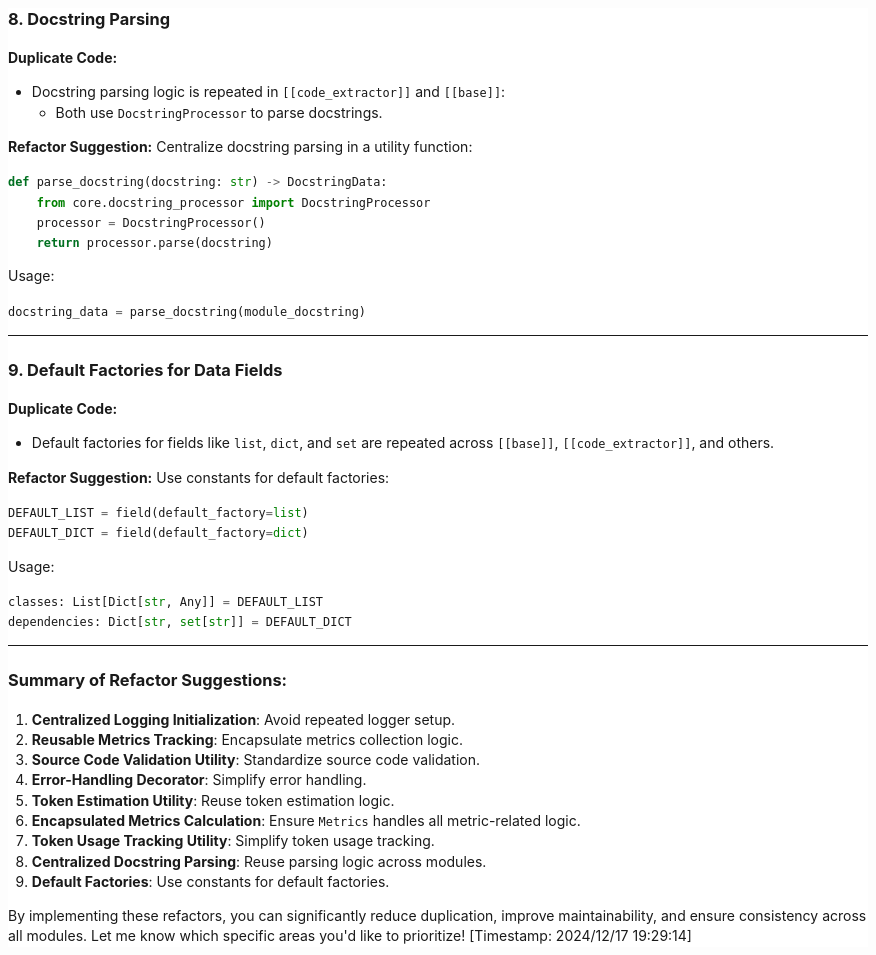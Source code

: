 
### 8. **Docstring Parsing**
**Duplicate Code:**
- Docstring parsing logic is repeated in `[[code_extractor]]` and `[[base]]`:
  - Both use `DocstringProcessor` to parse docstrings.

**Refactor Suggestion:**
Centralize docstring parsing in a utility function:
```python
def parse_docstring(docstring: str) -> DocstringData:
    from core.docstring_processor import DocstringProcessor
    processor = DocstringProcessor()
    return processor.parse(docstring)
```
Usage:
```python
docstring_data = parse_docstring(module_docstring)
```

---

### 9. **Default Factories for Data Fields**
**Duplicate Code:**
- Default factories for fields like `list`, `dict`, and `set` are repeated across `[[base]]`, `[[code_extractor]]`, and others.

**Refactor Suggestion:**
Use constants for default factories:
```python
DEFAULT_LIST = field(default_factory=list)
DEFAULT_DICT = field(default_factory=dict)
```
Usage:
```python
classes: List[Dict[str, Any]] = DEFAULT_LIST
dependencies: Dict[str, set[str]] = DEFAULT_DICT
```

---

### Summary of Refactor Suggestions:
1. **Centralized Logging Initialization**: Avoid repeated logger setup.
2. **Reusable Metrics Tracking**: Encapsulate metrics collection logic.
3. **Source Code Validation Utility**: Standardize source code validation.
4. **Error-Handling Decorator**: Simplify error handling.
5. **Token Estimation Utility**: Reuse token estimation logic.
6. **Encapsulated Metrics Calculation**: Ensure `Metrics` handles all metric-related logic.
7. **Token Usage Tracking Utility**: Simplify token usage tracking.
8. **Centralized Docstring Parsing**: Reuse parsing logic across modules.
9. **Default Factories**: Use constants for default factories.

By implementing these refactors, you can significantly reduce duplication, improve maintainability, and ensure consistency across all modules. Let me know which specific areas you'd like to prioritize!
[Timestamp: 2024/12/17 19:29:14]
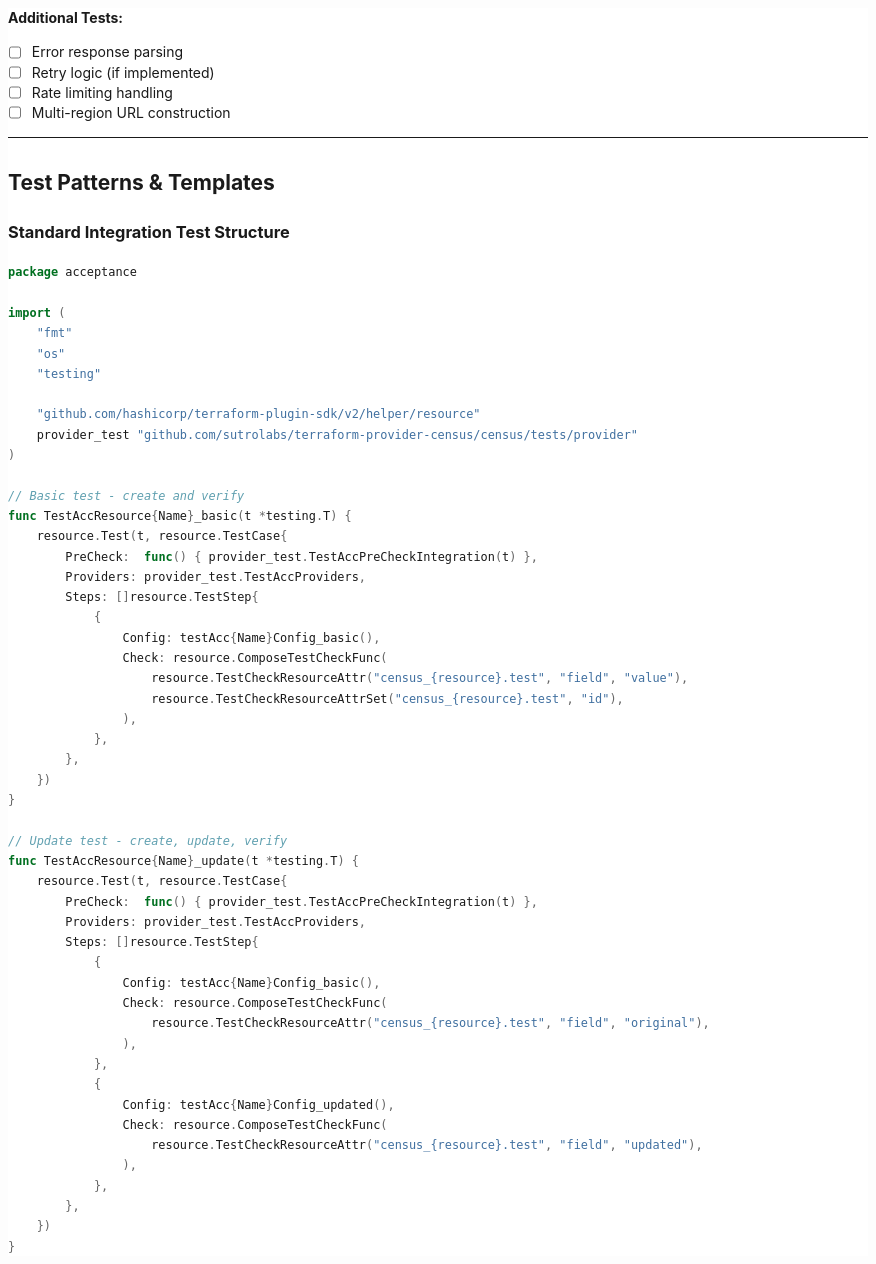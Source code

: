**Additional Tests:**

- [ ] Error response parsing
- [ ] Retry logic (if implemented)
- [ ] Rate limiting handling
- [ ] Multi-region URL construction

---

## Test Patterns & Templates

### Standard Integration Test Structure

```go
package acceptance

import (
    "fmt"
    "os"
    "testing"

    "github.com/hashicorp/terraform-plugin-sdk/v2/helper/resource"
    provider_test "github.com/sutrolabs/terraform-provider-census/census/tests/provider"
)

// Basic test - create and verify
func TestAccResource{Name}_basic(t *testing.T) {
    resource.Test(t, resource.TestCase{
        PreCheck:  func() { provider_test.TestAccPreCheckIntegration(t) },
        Providers: provider_test.TestAccProviders,
        Steps: []resource.TestStep{
            {
                Config: testAcc{Name}Config_basic(),
                Check: resource.ComposeTestCheckFunc(
                    resource.TestCheckResourceAttr("census_{resource}.test", "field", "value"),
                    resource.TestCheckResourceAttrSet("census_{resource}.test", "id"),
                ),
            },
        },
    })
}

// Update test - create, update, verify
func TestAccResource{Name}_update(t *testing.T) {
    resource.Test(t, resource.TestCase{
        PreCheck:  func() { provider_test.TestAccPreCheckIntegration(t) },
        Providers: provider_test.TestAccProviders,
        Steps: []resource.TestStep{
            {
                Config: testAcc{Name}Config_basic(),
                Check: resource.ComposeTestCheckFunc(
                    resource.TestCheckResourceAttr("census_{resource}.test", "field", "original"),
                ),
            },
            {
                Config: testAcc{Name}Config_updated(),
                Check: resource.ComposeTestCheckFunc(
                    resource.TestCheckResourceAttr("census_{resource}.test", "field", "updated"),
                ),
            },
        },
    })
}

```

-=-=-

__WHAT THIS TASK INVOLVES__: Restate word for word each line from the top of the listing down to and including the line that holds "### 9. **Default Factories for Data Fields**". Drop any pictures.

__ANSWER SECTION__:
Source code

: 
### 8. **Docstring Parsing**
**Duplicate Code:**
- Docstring parsing logic is repeated in `[[code_extractor]]` and `[[base]]`:
  - Both use `DocstringProcessor` to parse docstrings.

**Refactor Suggestion:**
Centralize docstring parsing in a utility function:
```python
def parse_docstring(docstring: str) -> DocstringData:
    from core.docstring_processor import DocstringProcessor
    processor = DocstringProcessor()
    return processor.parse(docstring)
```
Usage:
```python
docstring_data = parse_docstring(module_docstring)
```

---

### 9. **Default Factories for Data Fields**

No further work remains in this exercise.